Réuni à Yaoundé le 25 septembre 2025, le Conseil d’administration de l’Autorité portuaire nationale (APN) a dressé un bilan contrasté du secteur portuaire camerounais pour l’année 2024. Si le trafic global des marchandises a reculé de 1 %, passant de 27,15 à 26,92 millions de tonnes, le Port autonome de Douala affiche une performance en nette progression, tandis que Kribi reste stable et Limbé plonge dans une spirale inquiétante. Ces résultats, analysés dans un contexte international incertain, soulignent à la fois les avancées et les fragilités du commerce maritime national.

Avec 12,92 millions de tonnes de marchandises traitées en 2024, le port de Douala renoue avec la croissance (+6 %). Cette embellie repose sur la modernisation continue des infrastructures, la reprise des importations industrielles et la consolidation des exportations de produits de base. En modernisant ses quais et ses systèmes de manutention, Douala s’impose plus que jamais comme le poumon logistique du pays, en dépit de la congestion chronique qui l’affecte encore. Ces efforts traduisent une volonté de repositionnement face à la concurrence sous-régionale, où chaque port tente de capter une part du trafic international.
À Kribi, la stabilité du trafic (10,84 millions de tonnes contre 10,83 en 2023) contraste avec les ambitions affichées. Malgré la réception, en début d’année, de la deuxième phase d’aménagement menée par la China Harbour Engineering Company, le port peine à traduire ses investissements en croissance tangible. Certes, les infrastructures nouvelles (notamment le système d’alimentation en eau potable achevé à 94 %) renforcent son attractivité future, mais le port reste tributaire de projets industriels encore embryonnaires. Sa montée en puissance dépendra de la consolidation de son rôle de hub régional et de la fluidité des corridors logistiques qui l’alimentent.

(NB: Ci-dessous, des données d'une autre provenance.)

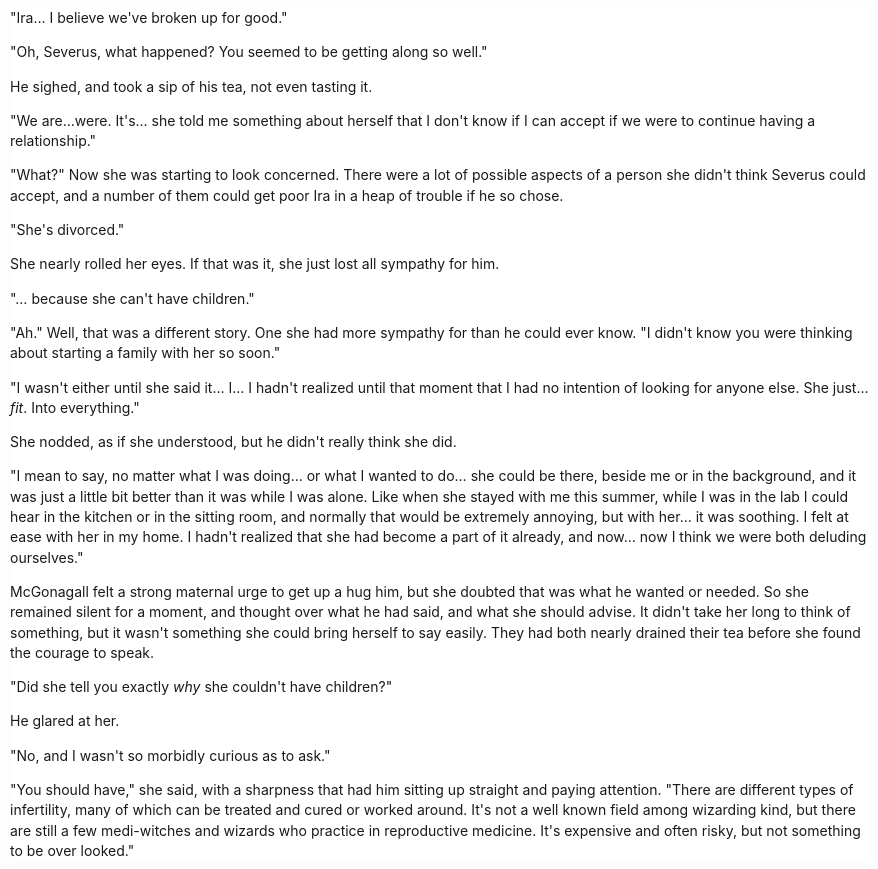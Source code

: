 "Ira… I believe we've broken up for good."

"Oh, Severus, what happened? You seemed to be getting along so well."

He sighed, and took a sip of his tea, not even tasting it.

"We are…were. It's… she told me something about herself that I don't
know if I can accept if we were to continue having a relationship."

"What?" Now she was starting to look concerned. There were a lot of
possible aspects of a person she didn't think Severus could accept, and
a number of them could get poor Ira in a heap of trouble if he so chose.

"She's divorced."

She nearly rolled her eyes. If that was it, she just lost all sympathy
for him.

"… because she can't have children."

"Ah." Well, that was a different story. One she had more sympathy for
than he could ever know. "I didn't know you were thinking about starting
a family with her so soon."

"I wasn't either until she said it… I… I hadn't realized until that
moment that I had no intention of looking for anyone else. She just…
*fit*. Into everything."

She nodded, as if she understood, but he didn't really think she did.

"I mean to say, no matter what I was doing… or what I wanted to do… she
could be there, beside me or in the background, and it was just a little
bit better than it was while I was alone. Like when she stayed with me
this summer, while I was in the lab I could hear in the kitchen or in
the sitting room, and normally that would be extremely annoying, but
with her… it was soothing. I felt at ease with her in my home. I hadn't
realized that she had become a part of it already, and now… now I think
we were both deluding ourselves."

McGonagall felt a strong maternal urge to get up a hug him, but she
doubted that was what he wanted or needed. So she remained silent for a
moment, and thought over what he had said, and what she should advise.
It didn't take her long to think of something, but it wasn't something
she could bring herself to say easily. They had both nearly drained
their tea before she found the courage to speak.

"Did she tell you exactly *why* she couldn't have children?"

He glared at her.

"No, and I wasn't so morbidly curious as to ask."

"You should have," she said, with a sharpness that had him sitting up
straight and paying attention. "There are different types of
infertility, many of which can be treated and cured or worked around.
It's not a well known field among wizarding kind, but there are still a
few medi-witches and wizards who practice in reproductive medicine. It's
expensive and often risky, but not something to be over looked."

Le constat est plus préoccupant à Limbé, où le trafic s’est effondré de 23 %, tombant à 3,16 millions de tonnes. Cette chute brutale met en évidence les retards du projet de port en eaux profondes de Ngeme, censé désenclaver la façade ouest du pays. Faute d’investissements et d’une stratégie claire, Limbé illustre les limites d’une planification portuaire fragmentée. L’APN appelle d’ailleurs à une relance rapide des études et des chantiers, afin d’éviter que le Cameroun ne se retrouve dépendant de ses seuls terminaux de Douala et Kribi. Plus largement, ce rapport met en lumière un défi structurel : la compétitivité des ports camerounais reste suspendue à la modernisation des équipements, à la fluidité des corridors routiers et ferroviaires, et à la capacité du pays à s’adapter aux secousses du commerce mondial.